Before getting on to the pressing business of setting dates for my own Spring workshops (see below) I thought some of you might be interested in the feltmaking and embroidery workshops I have attended myself in the past few months.  I’ve had a great time extending existing skills, learning new ones and, of course, getting together with lots of textile enthusiasts from around the world.

Last Autumn I travelled up to Big Cat Textiles in Newburgh, Scotland to take two feltmaking courses with Inge Bauer who set up Wollknoll, a centre for feltmaking in Germany.  During a 5-day period we did LOADS of feltmaking, starting with ultra fine nuno-felt (felting onto fabric) to make neckwear with beautiful draping qualities.  We used hand-dyed silk ponge fabric along with 19-micron merino wool tops, some of which were also hand-dyed by Inge using her own scientifically developed slow heatup/cooldown dyeing techniques.  Using such gorgeous materials is always a treat in itself.
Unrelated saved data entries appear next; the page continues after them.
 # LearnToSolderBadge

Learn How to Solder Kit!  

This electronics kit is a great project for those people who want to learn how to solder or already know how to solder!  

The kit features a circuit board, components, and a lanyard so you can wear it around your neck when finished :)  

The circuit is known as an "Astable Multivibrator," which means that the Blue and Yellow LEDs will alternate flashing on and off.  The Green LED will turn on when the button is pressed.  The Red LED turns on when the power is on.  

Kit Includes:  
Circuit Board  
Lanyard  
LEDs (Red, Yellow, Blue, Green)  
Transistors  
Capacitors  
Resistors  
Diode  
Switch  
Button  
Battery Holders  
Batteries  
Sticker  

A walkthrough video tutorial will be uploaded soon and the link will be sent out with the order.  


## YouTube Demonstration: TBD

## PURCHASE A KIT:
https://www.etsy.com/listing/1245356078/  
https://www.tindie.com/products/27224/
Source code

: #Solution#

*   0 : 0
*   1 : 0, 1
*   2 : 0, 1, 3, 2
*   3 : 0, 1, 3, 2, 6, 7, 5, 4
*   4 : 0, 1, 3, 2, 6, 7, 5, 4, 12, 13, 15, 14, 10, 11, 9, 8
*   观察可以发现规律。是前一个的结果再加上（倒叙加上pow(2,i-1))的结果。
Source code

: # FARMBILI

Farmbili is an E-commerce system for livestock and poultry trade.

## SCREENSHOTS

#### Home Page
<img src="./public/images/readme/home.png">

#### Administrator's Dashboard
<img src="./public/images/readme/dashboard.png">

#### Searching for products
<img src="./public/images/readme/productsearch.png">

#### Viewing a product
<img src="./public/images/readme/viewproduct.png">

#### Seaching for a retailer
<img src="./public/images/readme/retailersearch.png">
These are some sample pieces made using different layouts to test shrinkage factors.  Everyone creates a different shrinkage factor according to how much fleece they use, how much they work into it, how hot their hands are, etc., so it’s important to find out what your own factor is before embarking on a larger piece of work which needs to be a certain size.  I went on to felt a number of lovely pieces of neck and wristwear using the measuring techniques learnt at the start of the week, and I have since gone on to develop the techniques further and complete a number of commissions from people who’ve seen me wear my own, and I am itching to find the time to make some new waistcoats to perfect my shrinkage knowhow.  We also made felt bags with multiple interior and exterior pockets which involved lots of layers and resists to stop each section felting to another.  Very complicated and time-consuming!
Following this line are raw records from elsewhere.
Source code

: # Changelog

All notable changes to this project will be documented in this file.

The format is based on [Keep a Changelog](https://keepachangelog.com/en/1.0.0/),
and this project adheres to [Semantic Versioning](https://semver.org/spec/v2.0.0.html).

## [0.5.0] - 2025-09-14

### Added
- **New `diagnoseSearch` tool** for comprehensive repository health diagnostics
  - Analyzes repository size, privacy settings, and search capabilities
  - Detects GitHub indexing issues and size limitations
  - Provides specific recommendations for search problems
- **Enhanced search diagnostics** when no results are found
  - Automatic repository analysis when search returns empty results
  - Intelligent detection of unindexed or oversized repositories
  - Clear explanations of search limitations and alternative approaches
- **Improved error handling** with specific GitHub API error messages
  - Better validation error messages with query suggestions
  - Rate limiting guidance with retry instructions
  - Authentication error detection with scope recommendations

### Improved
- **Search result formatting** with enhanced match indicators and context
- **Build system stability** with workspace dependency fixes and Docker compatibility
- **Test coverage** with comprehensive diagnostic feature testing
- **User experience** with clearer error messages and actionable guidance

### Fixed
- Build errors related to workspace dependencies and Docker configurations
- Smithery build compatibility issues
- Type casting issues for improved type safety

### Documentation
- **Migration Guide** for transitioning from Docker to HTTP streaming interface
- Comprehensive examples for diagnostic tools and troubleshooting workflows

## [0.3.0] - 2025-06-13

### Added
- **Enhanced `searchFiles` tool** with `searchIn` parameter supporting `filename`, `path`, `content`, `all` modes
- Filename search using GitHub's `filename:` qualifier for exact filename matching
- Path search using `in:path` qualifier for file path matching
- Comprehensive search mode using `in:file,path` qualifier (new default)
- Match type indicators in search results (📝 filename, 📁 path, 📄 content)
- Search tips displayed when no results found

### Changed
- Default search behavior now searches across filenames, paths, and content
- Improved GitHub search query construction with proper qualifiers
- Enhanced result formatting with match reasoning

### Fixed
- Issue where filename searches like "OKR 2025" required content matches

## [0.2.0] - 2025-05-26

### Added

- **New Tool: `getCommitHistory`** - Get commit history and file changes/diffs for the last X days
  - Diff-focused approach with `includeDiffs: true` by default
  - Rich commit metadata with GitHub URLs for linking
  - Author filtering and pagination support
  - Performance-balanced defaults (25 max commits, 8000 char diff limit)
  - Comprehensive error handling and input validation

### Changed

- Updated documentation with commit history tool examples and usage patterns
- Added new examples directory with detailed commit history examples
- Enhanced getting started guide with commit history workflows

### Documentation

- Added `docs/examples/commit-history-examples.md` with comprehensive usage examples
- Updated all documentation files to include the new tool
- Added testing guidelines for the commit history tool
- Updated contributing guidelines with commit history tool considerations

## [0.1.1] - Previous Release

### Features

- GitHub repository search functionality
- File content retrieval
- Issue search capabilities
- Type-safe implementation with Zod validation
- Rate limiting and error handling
On to California – my eldest daughter moved to San Francisco last September and I went to visit her in Jan/Feb this year.  Not only did we have a great time exploring the city, driving down the the coast along Big Sur, meandering through central coast wine country and perusing the arty shops in Paso Robles, we also attended a couple of stitching workshops with my friend Meryl, a San Francisco resident whom I met on an Indian textile trip across Rajasthan and Gujarat in 2012.  Firstly, we joined a Hungarian Folk Embroidery workshop led by Sarah of Threadwritten Textiles.  Always fun to learn a new stitch – this technique is largely Open Chain stitch worked very closely together to form solid shapes.  Very similar to the use of the same stitch in Indian embroidery, where it is used in a more ‘open’ way to form ladder-like lines rather than shapes such as these.  It takes time and patience but the result can form beautiful shapes as you’ll see from some of the designs here.  My completed piece is used as an example on Sarah’s blog, so I must have done something right!
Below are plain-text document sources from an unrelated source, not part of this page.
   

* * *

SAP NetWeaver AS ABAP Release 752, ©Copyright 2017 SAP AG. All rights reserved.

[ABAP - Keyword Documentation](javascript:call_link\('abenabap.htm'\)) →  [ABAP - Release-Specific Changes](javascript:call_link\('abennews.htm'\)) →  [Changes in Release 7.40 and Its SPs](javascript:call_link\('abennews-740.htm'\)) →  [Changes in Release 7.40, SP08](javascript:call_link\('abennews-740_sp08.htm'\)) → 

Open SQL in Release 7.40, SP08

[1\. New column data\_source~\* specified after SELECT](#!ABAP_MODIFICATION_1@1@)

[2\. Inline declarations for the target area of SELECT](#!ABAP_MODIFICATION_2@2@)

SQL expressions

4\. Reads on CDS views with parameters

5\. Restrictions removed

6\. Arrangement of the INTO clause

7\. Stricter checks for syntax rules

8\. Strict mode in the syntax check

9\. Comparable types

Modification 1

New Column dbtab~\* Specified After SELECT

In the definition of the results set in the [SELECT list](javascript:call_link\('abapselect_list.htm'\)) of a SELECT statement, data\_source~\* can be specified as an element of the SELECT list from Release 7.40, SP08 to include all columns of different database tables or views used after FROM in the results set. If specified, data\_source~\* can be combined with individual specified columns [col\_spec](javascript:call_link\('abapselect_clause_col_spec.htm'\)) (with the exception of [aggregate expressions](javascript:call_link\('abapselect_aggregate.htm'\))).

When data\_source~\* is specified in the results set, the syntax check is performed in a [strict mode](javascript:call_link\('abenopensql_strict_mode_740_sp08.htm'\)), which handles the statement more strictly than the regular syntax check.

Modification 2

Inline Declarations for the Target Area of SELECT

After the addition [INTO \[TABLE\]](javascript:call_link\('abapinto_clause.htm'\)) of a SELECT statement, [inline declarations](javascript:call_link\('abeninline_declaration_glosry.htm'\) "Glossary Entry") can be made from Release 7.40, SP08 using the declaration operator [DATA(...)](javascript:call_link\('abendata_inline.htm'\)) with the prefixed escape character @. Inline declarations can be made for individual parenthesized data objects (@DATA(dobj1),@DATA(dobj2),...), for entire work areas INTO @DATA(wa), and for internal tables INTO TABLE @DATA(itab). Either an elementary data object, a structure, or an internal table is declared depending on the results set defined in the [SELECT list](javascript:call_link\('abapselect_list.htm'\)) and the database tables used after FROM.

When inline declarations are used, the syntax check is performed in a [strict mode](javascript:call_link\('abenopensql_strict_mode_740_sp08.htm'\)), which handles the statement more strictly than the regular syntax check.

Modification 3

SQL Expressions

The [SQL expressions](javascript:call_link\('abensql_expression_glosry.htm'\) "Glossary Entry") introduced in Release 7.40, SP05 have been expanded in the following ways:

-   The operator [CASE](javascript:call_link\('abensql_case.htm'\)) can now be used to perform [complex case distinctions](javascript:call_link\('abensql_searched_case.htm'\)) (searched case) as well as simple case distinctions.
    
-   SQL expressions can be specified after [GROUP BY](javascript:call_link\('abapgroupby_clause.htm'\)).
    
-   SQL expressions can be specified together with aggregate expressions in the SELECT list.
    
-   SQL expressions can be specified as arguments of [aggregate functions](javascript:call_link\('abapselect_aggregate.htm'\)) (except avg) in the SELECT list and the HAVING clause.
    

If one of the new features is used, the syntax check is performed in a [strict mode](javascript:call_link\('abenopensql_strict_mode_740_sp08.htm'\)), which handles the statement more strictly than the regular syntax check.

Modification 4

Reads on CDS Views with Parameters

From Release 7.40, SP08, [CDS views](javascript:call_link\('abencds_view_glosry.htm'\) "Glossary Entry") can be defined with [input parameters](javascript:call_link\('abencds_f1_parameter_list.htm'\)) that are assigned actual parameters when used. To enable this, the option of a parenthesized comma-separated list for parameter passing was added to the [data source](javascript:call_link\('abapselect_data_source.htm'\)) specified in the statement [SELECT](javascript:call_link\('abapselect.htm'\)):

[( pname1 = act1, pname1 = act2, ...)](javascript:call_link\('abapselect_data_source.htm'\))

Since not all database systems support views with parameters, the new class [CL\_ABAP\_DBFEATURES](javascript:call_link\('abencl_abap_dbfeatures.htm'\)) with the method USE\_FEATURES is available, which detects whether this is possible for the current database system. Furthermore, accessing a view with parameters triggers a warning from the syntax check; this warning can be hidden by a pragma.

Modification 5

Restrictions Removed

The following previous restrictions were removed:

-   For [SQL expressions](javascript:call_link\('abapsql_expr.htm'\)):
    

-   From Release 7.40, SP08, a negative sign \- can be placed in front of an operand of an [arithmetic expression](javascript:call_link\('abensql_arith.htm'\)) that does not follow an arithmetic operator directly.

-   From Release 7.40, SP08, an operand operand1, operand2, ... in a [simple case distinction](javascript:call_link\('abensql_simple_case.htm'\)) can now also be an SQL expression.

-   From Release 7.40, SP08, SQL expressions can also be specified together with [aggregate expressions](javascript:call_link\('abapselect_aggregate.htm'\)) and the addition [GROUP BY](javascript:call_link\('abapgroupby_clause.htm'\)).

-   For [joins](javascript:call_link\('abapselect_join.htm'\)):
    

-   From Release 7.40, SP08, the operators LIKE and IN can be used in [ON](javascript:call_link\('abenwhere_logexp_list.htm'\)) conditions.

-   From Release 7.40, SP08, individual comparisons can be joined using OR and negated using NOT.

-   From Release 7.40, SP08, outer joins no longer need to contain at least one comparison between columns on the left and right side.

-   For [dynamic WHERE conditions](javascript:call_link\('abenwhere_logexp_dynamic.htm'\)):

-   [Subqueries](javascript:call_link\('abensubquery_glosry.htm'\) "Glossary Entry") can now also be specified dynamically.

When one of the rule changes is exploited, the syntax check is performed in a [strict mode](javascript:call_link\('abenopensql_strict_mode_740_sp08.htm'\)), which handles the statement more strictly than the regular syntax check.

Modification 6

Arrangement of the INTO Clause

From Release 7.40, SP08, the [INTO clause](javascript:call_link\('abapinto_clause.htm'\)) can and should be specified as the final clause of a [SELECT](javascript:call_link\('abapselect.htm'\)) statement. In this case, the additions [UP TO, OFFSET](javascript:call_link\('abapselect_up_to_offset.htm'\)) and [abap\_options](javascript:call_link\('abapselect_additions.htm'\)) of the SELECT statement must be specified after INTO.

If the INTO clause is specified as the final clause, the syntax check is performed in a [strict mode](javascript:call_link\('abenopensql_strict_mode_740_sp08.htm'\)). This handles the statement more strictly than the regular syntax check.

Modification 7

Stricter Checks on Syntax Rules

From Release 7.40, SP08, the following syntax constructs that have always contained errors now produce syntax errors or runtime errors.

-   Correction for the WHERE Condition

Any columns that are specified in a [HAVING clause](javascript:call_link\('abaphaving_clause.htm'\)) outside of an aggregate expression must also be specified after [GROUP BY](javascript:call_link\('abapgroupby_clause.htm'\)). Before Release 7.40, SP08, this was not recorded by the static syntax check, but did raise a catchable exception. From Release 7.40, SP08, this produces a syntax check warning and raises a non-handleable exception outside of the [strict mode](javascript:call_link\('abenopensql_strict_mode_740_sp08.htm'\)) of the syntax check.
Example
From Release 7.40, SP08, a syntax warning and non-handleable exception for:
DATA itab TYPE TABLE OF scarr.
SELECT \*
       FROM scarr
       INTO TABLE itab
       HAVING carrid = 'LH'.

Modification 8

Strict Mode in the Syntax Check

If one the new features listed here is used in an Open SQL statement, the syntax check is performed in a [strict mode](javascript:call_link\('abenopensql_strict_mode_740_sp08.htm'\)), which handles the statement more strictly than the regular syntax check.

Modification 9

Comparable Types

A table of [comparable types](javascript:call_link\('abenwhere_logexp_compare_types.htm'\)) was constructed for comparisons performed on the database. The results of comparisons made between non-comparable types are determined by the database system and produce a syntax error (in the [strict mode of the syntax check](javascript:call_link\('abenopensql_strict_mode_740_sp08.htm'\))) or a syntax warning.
Next we took part in a workshop at A Verb for keeping Warm in Berkeley – a wonderful yarn & workshop emporium – based on Alabama Chanin’s reverse applique technique using stretch jersey fabric.  Although applique & reverse applique are not new to me, it was a chance to practise the technique on a different type of fabric which doesn’t fray, so edges don’t have to be turned under which is a huge timesaver!  First we cut out a stencil using a soldering iron on mylar film, then sponged fabric paint onto one layer of the fabric, stitched it onto the second layer, then cut away pieces of the pattern to expose the bottom layer of fabric.  Some really nice effects can be achieved, plus beads and extra stitching added for decorative effect.  Chanin makes whole garments using the technique, which are comfy and snug to wear. What a nice day spent with my daughter and friend in lovely surroundings using tactile materials.

Lastly, my fellow Woman of the Cloth Kim Winter and I took part in a Couture Nuno Felting course led by Liz Clay in the beautiful setting of West Dean College.    Liz experiments with creating new surfaces using British wools and largely natural materials.  She has produced felt fabrics for well-known fashion houses and has her own collections, as well as developing work for exhibitions.  Kim and I are used to making felt structures without seams, but Liz leans towards making sheets of pre-felted material, cutting out particular shapes to encourage interesting drape and shapes, then completing the felting process when the pieces are assembled.

We learnt a lot in a few days and everyone produced some interesting results.  You can see here Kim working on sizing for her neckpiece inspired by Bracket Fungus, with a toadstool clasp.  We can always count on Kim to come up with something to set our imaginations whirring!  Certainly my little brain has been humming with ideas for using all these new techniques for different projects, but also feeling ready to get back to my own workshop schedule and enjoy the thrill of gathering a bunch of women (mostly!) around the table to enjoy a few hours of making together.  See new dates being added to the sidebar list, but do feel free to contact me via the booking & contact page if there is something I have missed out that you’d like to learn.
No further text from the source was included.